▸ **What to do**
Nothing but the lines from the one with "6) Enjoy your game in much higher quality!" down to the one with "5) Boot USB" should be returned, exactly and with both ends included, from the material below.

━━ Data for analysis ━━

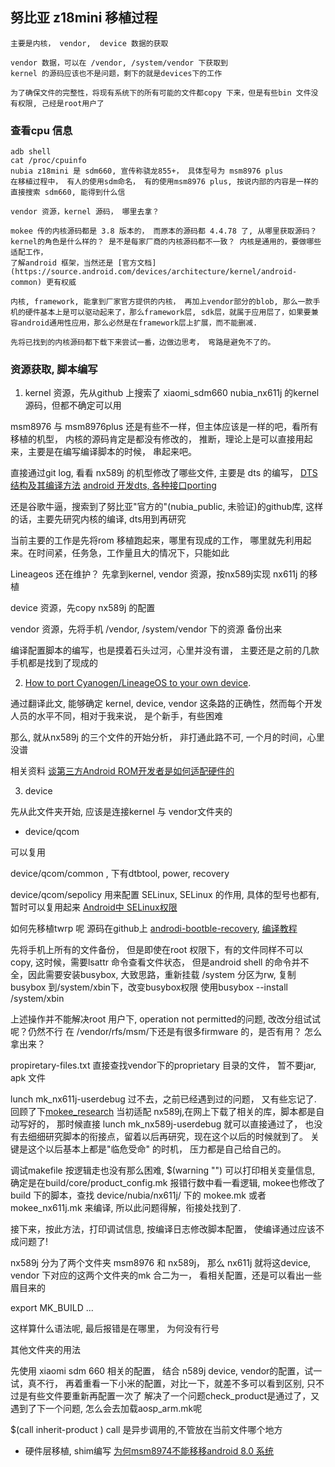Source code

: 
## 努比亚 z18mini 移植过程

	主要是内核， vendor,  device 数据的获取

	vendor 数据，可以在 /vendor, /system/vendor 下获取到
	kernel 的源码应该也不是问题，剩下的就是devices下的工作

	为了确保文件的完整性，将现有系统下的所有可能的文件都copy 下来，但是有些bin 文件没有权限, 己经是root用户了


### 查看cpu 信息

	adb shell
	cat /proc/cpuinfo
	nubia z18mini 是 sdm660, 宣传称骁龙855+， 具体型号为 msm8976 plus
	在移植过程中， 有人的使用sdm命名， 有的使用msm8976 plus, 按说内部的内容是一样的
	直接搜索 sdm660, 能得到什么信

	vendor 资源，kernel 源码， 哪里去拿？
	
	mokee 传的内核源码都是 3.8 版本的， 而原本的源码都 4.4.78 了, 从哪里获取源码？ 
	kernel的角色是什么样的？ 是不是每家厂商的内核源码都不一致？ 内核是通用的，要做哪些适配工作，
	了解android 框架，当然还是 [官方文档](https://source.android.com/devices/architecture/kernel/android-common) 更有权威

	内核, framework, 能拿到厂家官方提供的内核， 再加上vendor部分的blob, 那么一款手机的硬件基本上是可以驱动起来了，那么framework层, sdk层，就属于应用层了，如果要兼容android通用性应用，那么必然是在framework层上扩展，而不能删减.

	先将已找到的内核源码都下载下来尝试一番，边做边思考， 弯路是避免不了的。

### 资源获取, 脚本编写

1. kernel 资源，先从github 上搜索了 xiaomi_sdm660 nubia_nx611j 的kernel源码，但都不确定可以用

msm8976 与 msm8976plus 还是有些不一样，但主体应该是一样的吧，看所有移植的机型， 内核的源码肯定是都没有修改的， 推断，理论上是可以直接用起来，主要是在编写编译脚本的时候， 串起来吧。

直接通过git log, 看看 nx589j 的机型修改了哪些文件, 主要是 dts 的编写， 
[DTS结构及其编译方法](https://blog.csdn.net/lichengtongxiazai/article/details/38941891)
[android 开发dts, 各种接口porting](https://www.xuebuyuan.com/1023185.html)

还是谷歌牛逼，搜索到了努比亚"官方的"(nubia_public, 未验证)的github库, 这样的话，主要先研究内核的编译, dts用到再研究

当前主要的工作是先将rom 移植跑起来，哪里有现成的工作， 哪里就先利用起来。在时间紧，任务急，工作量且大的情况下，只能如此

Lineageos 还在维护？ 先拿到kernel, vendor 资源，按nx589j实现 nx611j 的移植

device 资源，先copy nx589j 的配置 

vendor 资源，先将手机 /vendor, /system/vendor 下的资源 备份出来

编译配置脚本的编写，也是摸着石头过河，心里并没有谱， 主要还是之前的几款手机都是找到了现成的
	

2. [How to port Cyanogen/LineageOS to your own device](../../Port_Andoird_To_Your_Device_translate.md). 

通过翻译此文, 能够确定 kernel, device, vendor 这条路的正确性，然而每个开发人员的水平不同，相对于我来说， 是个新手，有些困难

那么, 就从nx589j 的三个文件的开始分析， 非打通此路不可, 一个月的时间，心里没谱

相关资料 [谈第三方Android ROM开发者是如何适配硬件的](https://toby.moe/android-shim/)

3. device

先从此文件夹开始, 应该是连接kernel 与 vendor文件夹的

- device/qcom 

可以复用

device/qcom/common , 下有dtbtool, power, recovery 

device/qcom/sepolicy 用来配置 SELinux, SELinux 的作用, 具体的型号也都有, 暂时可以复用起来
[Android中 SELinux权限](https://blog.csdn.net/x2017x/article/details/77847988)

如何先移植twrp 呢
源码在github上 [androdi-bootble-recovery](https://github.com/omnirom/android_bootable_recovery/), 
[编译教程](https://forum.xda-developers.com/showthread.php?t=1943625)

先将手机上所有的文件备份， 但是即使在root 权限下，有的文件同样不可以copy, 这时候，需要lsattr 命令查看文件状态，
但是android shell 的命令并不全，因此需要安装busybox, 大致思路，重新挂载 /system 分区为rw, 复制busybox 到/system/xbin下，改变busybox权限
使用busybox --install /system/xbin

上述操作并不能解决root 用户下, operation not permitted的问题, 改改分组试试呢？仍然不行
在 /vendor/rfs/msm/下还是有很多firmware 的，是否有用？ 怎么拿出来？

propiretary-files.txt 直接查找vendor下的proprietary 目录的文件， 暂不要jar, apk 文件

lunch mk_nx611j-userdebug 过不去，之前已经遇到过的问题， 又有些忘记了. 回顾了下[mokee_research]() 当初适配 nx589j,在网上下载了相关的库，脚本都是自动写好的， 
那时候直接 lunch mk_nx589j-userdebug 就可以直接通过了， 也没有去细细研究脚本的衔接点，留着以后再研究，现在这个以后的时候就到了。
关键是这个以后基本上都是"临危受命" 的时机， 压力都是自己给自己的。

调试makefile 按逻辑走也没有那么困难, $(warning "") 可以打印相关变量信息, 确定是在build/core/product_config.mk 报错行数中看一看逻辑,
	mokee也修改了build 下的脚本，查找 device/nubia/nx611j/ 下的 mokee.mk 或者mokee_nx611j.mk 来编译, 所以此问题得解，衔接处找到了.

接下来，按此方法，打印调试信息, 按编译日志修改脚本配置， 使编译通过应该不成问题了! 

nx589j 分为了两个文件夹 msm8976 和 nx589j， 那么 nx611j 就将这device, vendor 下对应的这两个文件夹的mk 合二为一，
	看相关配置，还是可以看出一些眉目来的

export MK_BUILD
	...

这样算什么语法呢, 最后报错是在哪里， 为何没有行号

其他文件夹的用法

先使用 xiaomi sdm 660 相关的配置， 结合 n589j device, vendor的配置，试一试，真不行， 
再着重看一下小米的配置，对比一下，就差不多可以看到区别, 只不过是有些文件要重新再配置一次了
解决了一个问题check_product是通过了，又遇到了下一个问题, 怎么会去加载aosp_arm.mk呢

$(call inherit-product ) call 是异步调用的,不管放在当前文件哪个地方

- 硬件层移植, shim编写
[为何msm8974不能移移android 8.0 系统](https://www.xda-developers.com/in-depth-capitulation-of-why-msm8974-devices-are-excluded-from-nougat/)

━━━
━━ Data for analysis ━━

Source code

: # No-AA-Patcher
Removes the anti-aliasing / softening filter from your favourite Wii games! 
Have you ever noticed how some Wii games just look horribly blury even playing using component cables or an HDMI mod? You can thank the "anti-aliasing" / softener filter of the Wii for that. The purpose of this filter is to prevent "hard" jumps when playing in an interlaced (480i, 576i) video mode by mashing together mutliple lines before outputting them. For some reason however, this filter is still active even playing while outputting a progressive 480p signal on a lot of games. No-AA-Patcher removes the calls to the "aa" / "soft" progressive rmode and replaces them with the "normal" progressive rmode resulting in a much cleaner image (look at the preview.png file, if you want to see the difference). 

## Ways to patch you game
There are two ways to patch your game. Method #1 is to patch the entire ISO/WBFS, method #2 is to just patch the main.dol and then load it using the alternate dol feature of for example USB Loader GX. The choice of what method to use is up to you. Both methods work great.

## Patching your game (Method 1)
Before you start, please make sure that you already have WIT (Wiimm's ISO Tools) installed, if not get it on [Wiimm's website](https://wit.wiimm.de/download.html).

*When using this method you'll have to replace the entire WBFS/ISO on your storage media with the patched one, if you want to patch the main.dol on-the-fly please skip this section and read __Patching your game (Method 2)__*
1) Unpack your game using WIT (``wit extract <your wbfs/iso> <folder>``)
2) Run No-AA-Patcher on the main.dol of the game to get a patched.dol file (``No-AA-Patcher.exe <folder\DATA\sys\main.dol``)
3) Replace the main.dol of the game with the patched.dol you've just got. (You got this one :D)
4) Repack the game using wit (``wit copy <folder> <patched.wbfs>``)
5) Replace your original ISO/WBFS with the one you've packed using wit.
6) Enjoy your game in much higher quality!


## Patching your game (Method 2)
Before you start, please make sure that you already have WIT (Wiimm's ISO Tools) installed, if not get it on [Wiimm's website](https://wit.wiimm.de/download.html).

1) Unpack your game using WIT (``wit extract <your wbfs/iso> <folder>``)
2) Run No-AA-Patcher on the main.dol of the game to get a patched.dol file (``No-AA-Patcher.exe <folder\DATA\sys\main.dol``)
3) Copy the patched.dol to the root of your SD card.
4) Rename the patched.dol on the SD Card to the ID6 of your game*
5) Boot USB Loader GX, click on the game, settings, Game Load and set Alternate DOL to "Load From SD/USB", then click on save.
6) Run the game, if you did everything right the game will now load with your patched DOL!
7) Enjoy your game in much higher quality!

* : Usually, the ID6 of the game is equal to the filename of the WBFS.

━━━
━━ Data for analysis ━━

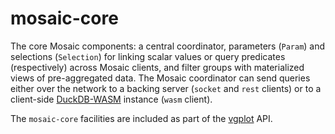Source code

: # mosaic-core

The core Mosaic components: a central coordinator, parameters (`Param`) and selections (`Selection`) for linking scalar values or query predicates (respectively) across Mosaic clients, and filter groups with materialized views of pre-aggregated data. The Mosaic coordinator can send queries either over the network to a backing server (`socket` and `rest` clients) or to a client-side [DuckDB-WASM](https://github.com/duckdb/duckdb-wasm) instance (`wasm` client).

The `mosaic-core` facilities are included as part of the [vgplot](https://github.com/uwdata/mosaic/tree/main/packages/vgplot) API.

━━━

▸ **Answer box**
6) Enjoy your game in much higher quality!


## Patching your game (Method 2)
Before you start, please make sure that you already have WIT (Wiimm's ISO Tools) installed, if not get it on [Wiimm's website](https://wit.wiimm.de/download.html).

1) Unpack your game using WIT (``wit extract <your wbfs/iso> <folder>``)
2) Run No-AA-Patcher on the main.dol of the game to get a patched.dol file (``No-AA-Patcher.exe <folder\DATA\sys\main.dol``)
3) Copy the patched.dol to the root of your SD card.
4) Rename the patched.dol on the SD Card to the ID6 of your game*
5) Boot USB Loader GX, click on the game, settings, Game Load and set Alternate DOL to "Load From SD/USB", then click on save.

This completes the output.